Anggota Komisi II DPR Mohamad Muraz mengusulkan hak memilih dan dipilih bagi Aparatur Sipil Negara (ASN/PNS) dalam RUU tersebut dicabut. Ia mengatakan, posisi ASN di samakan saja dengan anggota TNI/Polri yang tidak memiliki hak pilih pada pemilu.
"ASN/PNS kan pejabat negara, memberikan pelayanan yang sama terhadap semua, sama dengan TNI/Polri. Saya kira haknya bisa saja dicabut," kata Muraz di Kompleks Parlemen, Jakarta Pusat, Kamis, 2 Juli 2020.
Teropong Juga:
>Pakar Usulkan TNI-Polri Diberi Hak Pilih dalam RUU Pemilu, Ini Jawaban DPR
Saat ini kalangan ASN atau PNS masih memiliki hak pilih namun wajib bersikap netral dalam pemilu. Faktanya, ungkap Muraz, terutama di pilkada banyak ditemukan PNS berpihak pada salah satu pasangan calon kepala daerah.

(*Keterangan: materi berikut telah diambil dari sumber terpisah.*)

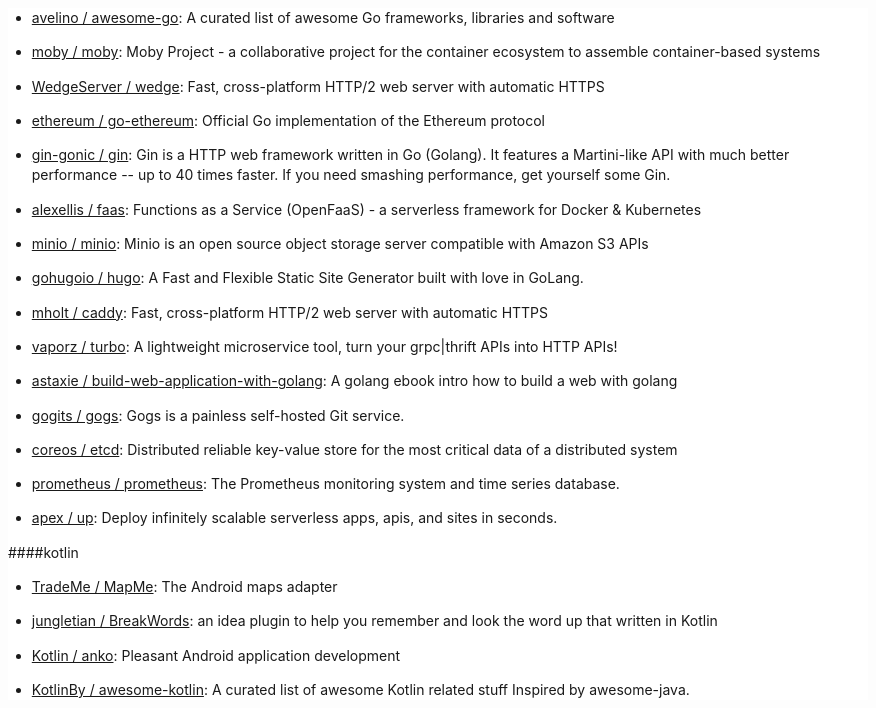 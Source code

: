 * [avelino / awesome-go](https://github.com/avelino/awesome-go): 
        A curated list of awesome Go frameworks, libraries and software
      
* [moby / moby](https://github.com/moby/moby): 
        Moby Project - a collaborative project for the container ecosystem to assemble container-based systems
      
* [WedgeServer / wedge](https://github.com/WedgeServer/wedge): 
        Fast, cross-platform HTTP/2 web server with automatic HTTPS
      
* [ethereum / go-ethereum](https://github.com/ethereum/go-ethereum): 
        Official Go implementation of the Ethereum protocol
      
* [gin-gonic / gin](https://github.com/gin-gonic/gin): 
        Gin is a HTTP web framework written in Go (Golang). It features a Martini-like API with much better performance -- up to 40 times faster. If you need smashing performance, get yourself some Gin.
      
* [alexellis / faas](https://github.com/alexellis/faas): 
        Functions as a Service (OpenFaaS) - a serverless framework for Docker & Kubernetes
      
* [minio / minio](https://github.com/minio/minio): 
        Minio is an open source object storage server compatible with Amazon S3 APIs
      
* [gohugoio / hugo](https://github.com/gohugoio/hugo): 
        A Fast and Flexible Static Site Generator built with love in GoLang.
      
* [mholt / caddy](https://github.com/mholt/caddy): 
        Fast, cross-platform HTTP/2 web server with automatic HTTPS
      
* [vaporz / turbo](https://github.com/vaporz/turbo): 
        A lightweight microservice tool, turn your grpc|thrift APIs into HTTP APIs!
      
* [astaxie / build-web-application-with-golang](https://github.com/astaxie/build-web-application-with-golang): 
        A golang ebook intro how to build a web with golang
      
* [gogits / gogs](https://github.com/gogits/gogs): 
        Gogs is a painless self-hosted Git service.
      
* [coreos / etcd](https://github.com/coreos/etcd): 
        Distributed reliable key-value store for the most critical data of a distributed system
      
* [prometheus / prometheus](https://github.com/prometheus/prometheus): 
        The Prometheus monitoring system and time series database.
      
* [apex / up](https://github.com/apex/up): 
        Deploy infinitely scalable serverless apps, apis, and sites in seconds.
      

####kotlin
* [TradeMe / MapMe](https://github.com/TradeMe/MapMe): 
        The Android maps adapter
      
* [jungletian / BreakWords](https://github.com/jungletian/BreakWords): 
        an idea plugin to help you remember and look the word up that written in Kotlin
      
* [Kotlin / anko](https://github.com/Kotlin/anko): 
        Pleasant Android application development
      
* [KotlinBy / awesome-kotlin](https://github.com/KotlinBy/awesome-kotlin): 
        A curated list of awesome Kotlin related stuff Inspired by awesome-java. 
       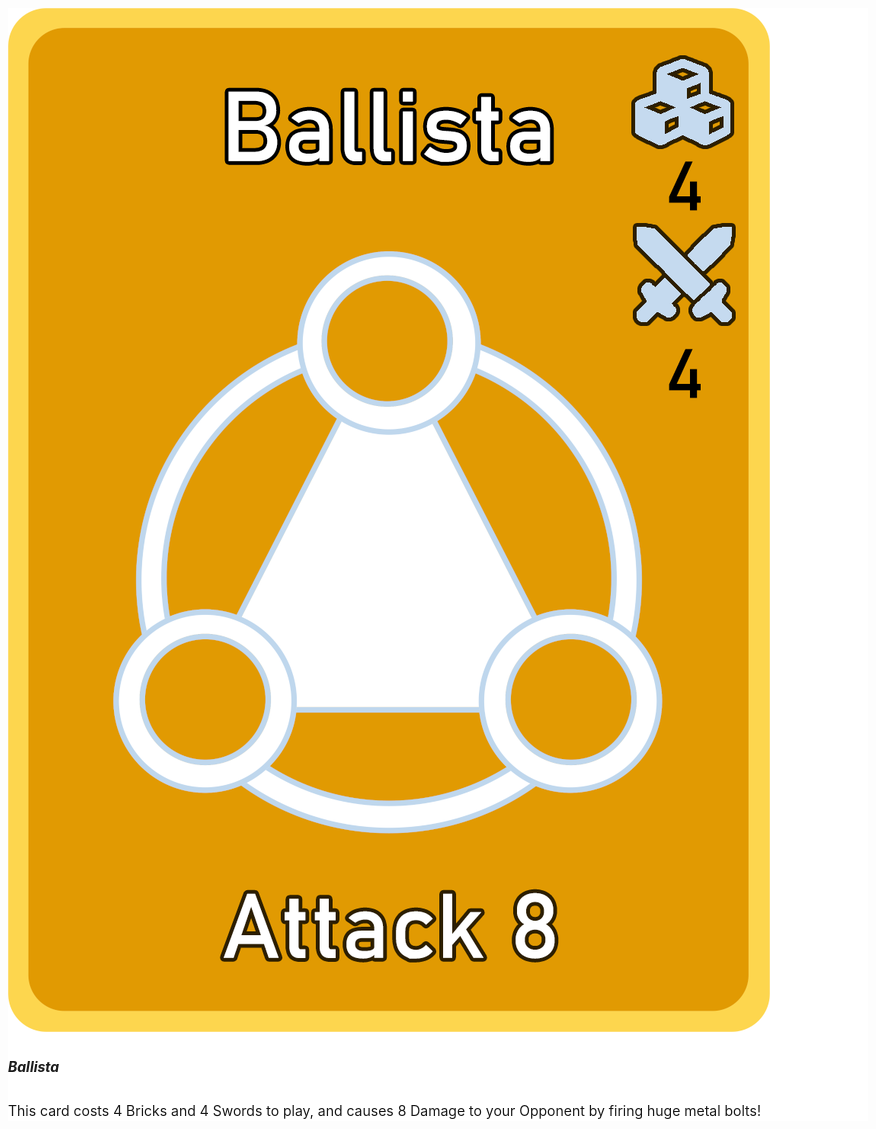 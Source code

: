 <div class="media">
    <img src="https://raw.githubusercontent.com/stom66/tts-castle-wars/master/Assets/images/cards/ballista.png" class="mr-3 col-3" /> 
    <div class="media-body">
        <h5>Ballista</h5>
        This card costs 4 Bricks and 4 Swords to play, and causes 8 Damage to your Opponent by firing huge metal bolts!
    </div>
</div>
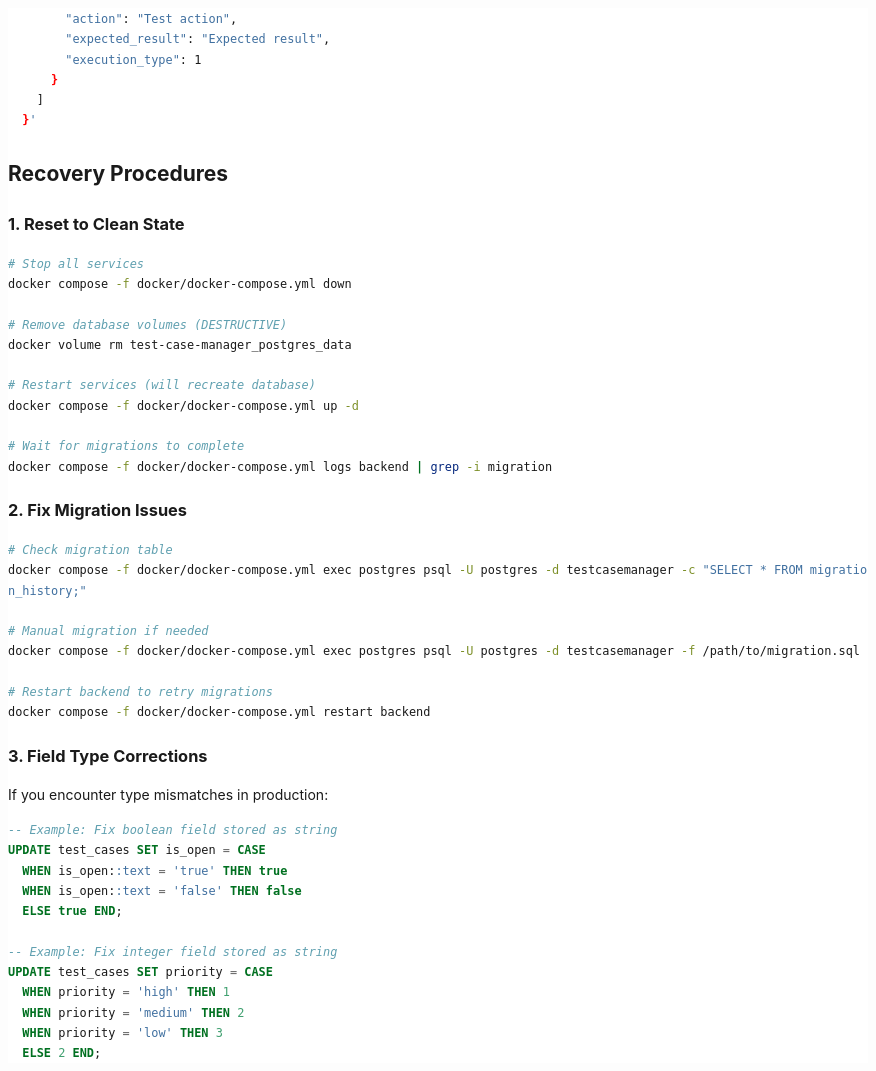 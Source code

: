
 ```bash
        "action": "Test action",
        "expected_result": "Expected result",
        "execution_type": 1
      }
    ]
  }'
```

## Recovery Procedures

### 1. Reset to Clean State
```bash
# Stop all services
docker compose -f docker/docker-compose.yml down

# Remove database volumes (DESTRUCTIVE)
docker volume rm test-case-manager_postgres_data

# Restart services (will recreate database)
docker compose -f docker/docker-compose.yml up -d

# Wait for migrations to complete
docker compose -f docker/docker-compose.yml logs backend | grep -i migration
```

### 2. Fix Migration Issues
```bash
# Check migration table
docker compose -f docker/docker-compose.yml exec postgres psql -U postgres -d testcasemanager -c "SELECT * FROM migration_history;"

# Manual migration if needed
docker compose -f docker/docker-compose.yml exec postgres psql -U postgres -d testcasemanager -f /path/to/migration.sql

# Restart backend to retry migrations  
docker compose -f docker/docker-compose.yml restart backend
```

### 3. Field Type Corrections
If you encounter type mismatches in production:

```sql
-- Example: Fix boolean field stored as string
UPDATE test_cases SET is_open = CASE 
  WHEN is_open::text = 'true' THEN true 
  WHEN is_open::text = 'false' THEN false 
  ELSE true END;

-- Example: Fix integer field stored as string  
UPDATE test_cases SET priority = CASE
  WHEN priority = 'high' THEN 1
  WHEN priority = 'medium' THEN 2  
  WHEN priority = 'low' THEN 3
  ELSE 2 END;
```
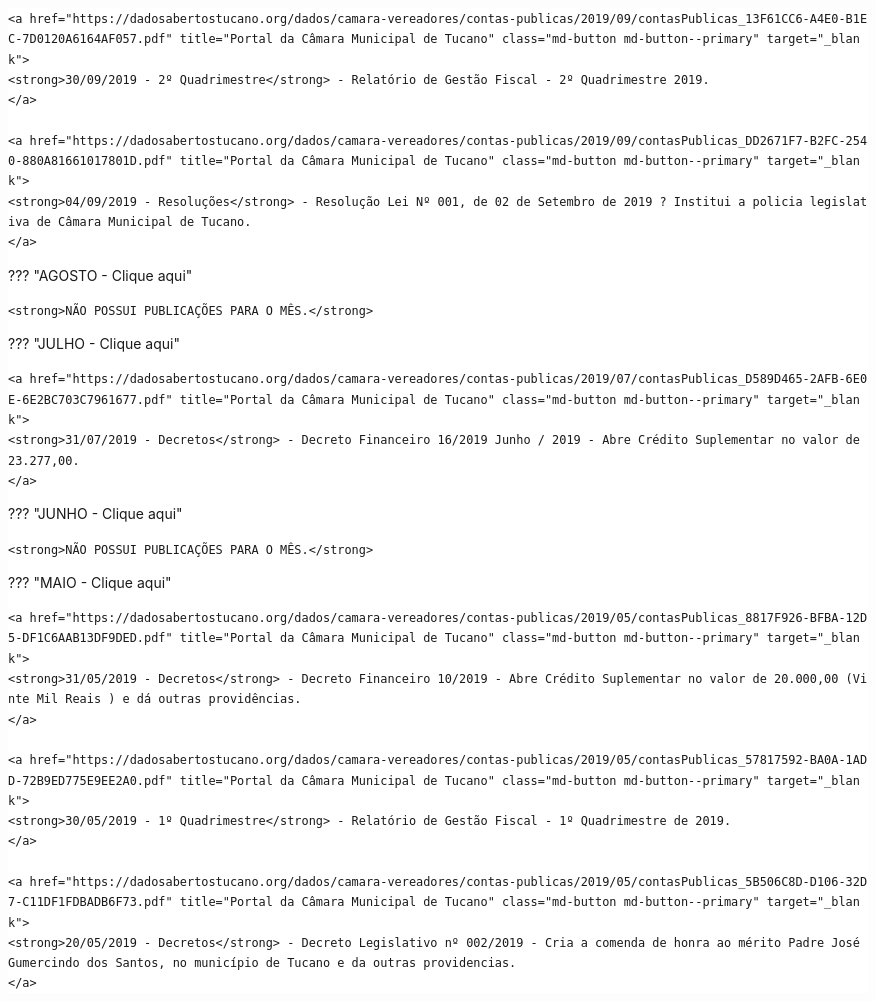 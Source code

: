     <a href="https://dadosabertostucano.org/dados/camara-vereadores/contas-publicas/2019/09/contasPublicas_13F61CC6-A4E0-B1EC-7D0120A6164AF057.pdf" title="Portal da Câmara Municipal de Tucano" class="md-button md-button--primary" target="_blank">
    <strong>30/09/2019 - 2º Quadrimestre</strong> - Relatório de Gestão Fiscal - 2º Quadrimestre 2019.
    </a>

    <a href="https://dadosabertostucano.org/dados/camara-vereadores/contas-publicas/2019/09/contasPublicas_DD2671F7-B2FC-2540-880A81661017801D.pdf" title="Portal da Câmara Municipal de Tucano" class="md-button md-button--primary" target="_blank">
    <strong>04/09/2019 - Resoluções</strong> - Resolução Lei Nº 001, de 02 de Setembro de 2019 ? Institui a policia legislativa de Câmara Municipal de Tucano. 
    </a>



??? "AGOSTO - Clique aqui"

    
    <strong>NÃO POSSUI PUBLICAÇÕES PARA O MÊS.</strong> 
    



??? "JULHO - Clique aqui"

    <a href="https://dadosabertostucano.org/dados/camara-vereadores/contas-publicas/2019/07/contasPublicas_D589D465-2AFB-6E0E-6E2BC703C7961677.pdf" title="Portal da Câmara Municipal de Tucano" class="md-button md-button--primary" target="_blank">
    <strong>31/07/2019 - Decretos</strong> - Decreto Financeiro 16/2019 Junho / 2019 - Abre Crédito Suplementar no valor de 23.277,00. 
    </a>




??? "JUNHO - Clique aqui"

    
    <strong>NÃO POSSUI PUBLICAÇÕES PARA O MÊS.</strong> 
  




??? "MAIO - Clique aqui"

    <a href="https://dadosabertostucano.org/dados/camara-vereadores/contas-publicas/2019/05/contasPublicas_8817F926-BFBA-12D5-DF1C6AAB13DF9DED.pdf" title="Portal da Câmara Municipal de Tucano" class="md-button md-button--primary" target="_blank">
    <strong>31/05/2019 - Decretos</strong> - Decreto Financeiro 10/2019 - Abre Crédito Suplementar no valor de 20.000,00 (Vinte Mil Reais ) e dá outras providências.
    </a>

    <a href="https://dadosabertostucano.org/dados/camara-vereadores/contas-publicas/2019/05/contasPublicas_57817592-BA0A-1ADD-72B9ED775E9EE2A0.pdf" title="Portal da Câmara Municipal de Tucano" class="md-button md-button--primary" target="_blank">
    <strong>30/05/2019 - 1º Quadrimestre</strong> - Relatório de Gestão Fiscal - 1º Quadrimestre de 2019.
    </a>

    <a href="https://dadosabertostucano.org/dados/camara-vereadores/contas-publicas/2019/05/contasPublicas_5B506C8D-D106-32D7-C11DF1FDBADB6F73.pdf" title="Portal da Câmara Municipal de Tucano" class="md-button md-button--primary" target="_blank">
    <strong>20/05/2019 - Decretos</strong> - Decreto Legislativo nº 002/2019 - Cria a comenda de honra ao mérito Padre José Gumercindo dos Santos, no município de Tucano e da outras providencias.
    </a>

"Sekarang cukup ketat ASN diawasi. Terutama di Pilkada. Kalau di Pilpres mereka agak jauh lah. Kalau di Pilkada terlihat sekali untuk memenangkan salah satu calon kepala daerah terutama incumbent," katanya.
Mohamad Muraz
Politisi Partai Demokrat ini mengakui usulannya tersebut sulit diterima oleh fraksi-fraksi partai politik di DPR. Sebab, suara PNS untuk kontribusi pemilu terbilang besar, yakni sekitar 6 juta. Namun, agar adanya keadilan antara PNS dengan TNI/Polri maka PNS hak pilihnya harus dicabut.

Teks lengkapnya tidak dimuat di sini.